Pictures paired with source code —
----

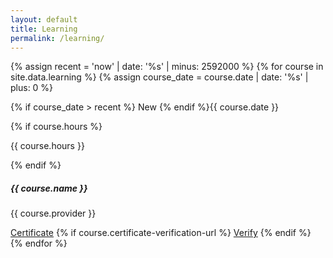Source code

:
```yaml
---
layout: default
title: Learning
permalink: /learning/
---
```


<div class="container" style="margin-top: 1em">
  <div class="row row-cols-1 row-cols-md-1 row-cols-lg-2 row-cols-xl-3 g-3">
    {% assign recent = 'now' | date: '%s' | minus: 2592000 %} {% for course in
    site.data.learning %} {% assign course_date = course.date | date: '%s' |
    plus: 0 %}
    <div class="col">
      <div class="card mb-3" style="border-radius: 22px">
        <div class="card-body">
          <div class="row">
            <div class="col">
              <p class="text-body-secondary d-flex align-items-center">
                {% if course_date > recent %}
                <span
                  class="badge rounded-pill bg-white text-success border border-success border-2 me-1"
                  >New</span
                >
                {% endif %}{{ course.date }}
              </p>
            </div>
            <div class="col text-end">
              {% if course.hours %}
              <p class="text-body-secondary">
                <span class="far fa-clock"></span> {{ course.hours }}
              </p>
              {% endif %}
            </div>
          </div>
          <h5 class="card-title">{{ course.name }}</h5>
          <p class="card-text">{{ course.provider }}</p>
          <a
            class="btn btn-dark"
            href="{{ site.baseurl }}/assets/files/{{ course.certificate-id }}.{{ course.certificate-extension }}"
            role="button"
            target="_blank"
            ><span class="fas fa-certificate"></span> Certificate</a
          >
          {% if course.certificate-verification-url %}
          <a
            class="btn btn-primary"
            href="{{ course.certificate-verification-url }}{{ course.certificate-id }}"
            role="button"
            target="_blank"
            ><span class="fas fa-passport"></span> Verify</a
          >
          {% endif %}
        </div>
      </div>
    </div>
    {% endfor %}
  </div>
</div>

----

WHAT IS REQUIRED —
Tally up the lines in the records containing the word "href", then give the count and nothing else.

RESULT OF THE EXERCISE —
2